One of the most important ways is in taking time. The observation of monkeys shows that they spend as much as 20% of their waking hours grooming each other. But they don’t groom equally or randomly. Instead, they have chosen friends that they groom much more than others. And this time element is reflected in human behavior. We develop closer relationships with people when we spend time with them, sharing common interests and doing the things we like.
But we may have to be a little indulgent here if we’re keen to make friends. Dale Carnegie once said that we could make quicker and deeper friendships if we spent time actively listening and being interested in the other person than if we try to get that person interested in us. In a similar way, it’s often said that the most interesting people are those who are interested in others. Also, the art of good conversation is often said to be showing a genuine interest in what the other person has to say. So giving of ourselves to be interested in what the other person wants and likes is an important step in developing friendships, particularly in the early stages.

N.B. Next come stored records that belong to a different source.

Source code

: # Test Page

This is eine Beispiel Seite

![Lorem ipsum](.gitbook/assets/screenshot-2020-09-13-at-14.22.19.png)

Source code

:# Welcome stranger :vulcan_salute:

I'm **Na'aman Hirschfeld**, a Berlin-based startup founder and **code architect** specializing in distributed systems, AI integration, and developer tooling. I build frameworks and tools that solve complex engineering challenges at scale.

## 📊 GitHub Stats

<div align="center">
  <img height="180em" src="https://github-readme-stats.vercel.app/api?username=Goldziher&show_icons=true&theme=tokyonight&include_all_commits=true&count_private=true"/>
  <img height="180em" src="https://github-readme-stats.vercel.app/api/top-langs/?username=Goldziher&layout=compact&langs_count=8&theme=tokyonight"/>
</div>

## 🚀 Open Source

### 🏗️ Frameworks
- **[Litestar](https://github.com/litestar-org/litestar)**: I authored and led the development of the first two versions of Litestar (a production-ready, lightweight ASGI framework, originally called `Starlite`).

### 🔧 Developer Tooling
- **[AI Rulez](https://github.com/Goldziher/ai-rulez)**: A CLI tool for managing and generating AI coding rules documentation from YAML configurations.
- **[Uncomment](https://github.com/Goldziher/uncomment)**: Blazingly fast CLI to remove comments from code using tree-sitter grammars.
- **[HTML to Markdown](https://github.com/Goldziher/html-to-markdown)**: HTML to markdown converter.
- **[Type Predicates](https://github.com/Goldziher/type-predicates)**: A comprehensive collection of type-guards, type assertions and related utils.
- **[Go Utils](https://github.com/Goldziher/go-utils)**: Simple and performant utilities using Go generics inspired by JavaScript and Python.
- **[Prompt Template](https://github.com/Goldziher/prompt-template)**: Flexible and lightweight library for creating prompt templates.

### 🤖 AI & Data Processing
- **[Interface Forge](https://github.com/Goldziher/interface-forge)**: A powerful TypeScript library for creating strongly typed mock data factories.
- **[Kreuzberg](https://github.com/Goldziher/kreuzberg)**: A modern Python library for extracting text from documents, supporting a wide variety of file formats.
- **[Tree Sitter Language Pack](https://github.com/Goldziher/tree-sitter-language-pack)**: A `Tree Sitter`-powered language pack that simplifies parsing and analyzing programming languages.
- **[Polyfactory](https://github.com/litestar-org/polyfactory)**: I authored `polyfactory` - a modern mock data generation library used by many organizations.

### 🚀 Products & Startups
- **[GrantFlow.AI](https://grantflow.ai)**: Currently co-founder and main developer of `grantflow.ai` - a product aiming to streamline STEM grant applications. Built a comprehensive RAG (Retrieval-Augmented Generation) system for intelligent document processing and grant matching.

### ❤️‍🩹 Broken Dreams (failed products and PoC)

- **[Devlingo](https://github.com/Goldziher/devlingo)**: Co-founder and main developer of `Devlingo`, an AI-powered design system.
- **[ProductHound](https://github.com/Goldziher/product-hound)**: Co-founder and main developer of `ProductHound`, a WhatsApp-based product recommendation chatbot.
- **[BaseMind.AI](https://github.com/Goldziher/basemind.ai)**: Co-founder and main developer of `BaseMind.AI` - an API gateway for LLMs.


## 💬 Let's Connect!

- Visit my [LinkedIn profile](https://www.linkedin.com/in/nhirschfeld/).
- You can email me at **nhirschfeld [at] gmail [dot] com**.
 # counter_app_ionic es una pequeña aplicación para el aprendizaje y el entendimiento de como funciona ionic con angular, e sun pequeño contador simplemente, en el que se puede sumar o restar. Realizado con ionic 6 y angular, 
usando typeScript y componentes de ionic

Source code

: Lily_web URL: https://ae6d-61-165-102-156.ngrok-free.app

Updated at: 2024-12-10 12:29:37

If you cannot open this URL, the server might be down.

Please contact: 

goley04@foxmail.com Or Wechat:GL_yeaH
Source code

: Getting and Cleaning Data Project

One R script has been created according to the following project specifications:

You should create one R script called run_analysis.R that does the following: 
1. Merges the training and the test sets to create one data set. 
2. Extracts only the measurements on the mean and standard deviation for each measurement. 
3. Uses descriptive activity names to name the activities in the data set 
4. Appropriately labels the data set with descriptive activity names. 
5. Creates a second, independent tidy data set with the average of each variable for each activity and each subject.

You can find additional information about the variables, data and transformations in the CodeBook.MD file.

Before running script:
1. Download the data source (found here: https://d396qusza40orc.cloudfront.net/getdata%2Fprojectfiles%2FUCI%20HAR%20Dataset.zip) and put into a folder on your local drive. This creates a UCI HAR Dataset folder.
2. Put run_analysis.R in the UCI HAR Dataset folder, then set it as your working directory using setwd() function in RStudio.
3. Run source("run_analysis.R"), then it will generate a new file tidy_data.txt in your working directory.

Remember, too, that most communication between people is happening non-verbally. So showing a real interest in the other person, making eye contact and smiling are all important. Don’t worry; this stuff happens naturally when you’re drawn to someone. But this shouldn’t go too far. Real friends cooperate and if a relationship becomes lopsided, it tends to fade away. Again, this is natural; monkeys groom mutually and investing our time in friendship is part of an evolutionary survival mechanism. If the arrangement isn’t reciprocal, the monkey moves on and starts investing its time in someone else.
Trigger the neurotransmitters
OK, triggering the neurotransmitters may sound daunting, but fear not; your good friendship will do this for you. Studies show that when primates groom each other, this releases endorphins and oxytocin, a powerful “neurotransmitter”, a chemical messenger that makes all us primates feel good. It has an important role in many areas of life including maternal bonding, sexual relationships, feelings of generosity and empathy and so on. And it’s a very important part of building and bonding close friendships. But don’t worry, you don’t have to start picking bugs and dirt out of your friend’s hair. Shared activities with friends such as chatting over a cup of coffee, singing, dancing, eating out, and laughing together all have the same effect on us Homo sapiens, producing the same neurotransmitters. Sharing the things that make us happy with a close friend, then, make us happier still. This helps explain why people on their own are far less likely to go to the movies or to see a band they like than they are if they have a friend to go with. We are hard-wired to value companionship - and social isolation tends to have the opposite effect, creating stress.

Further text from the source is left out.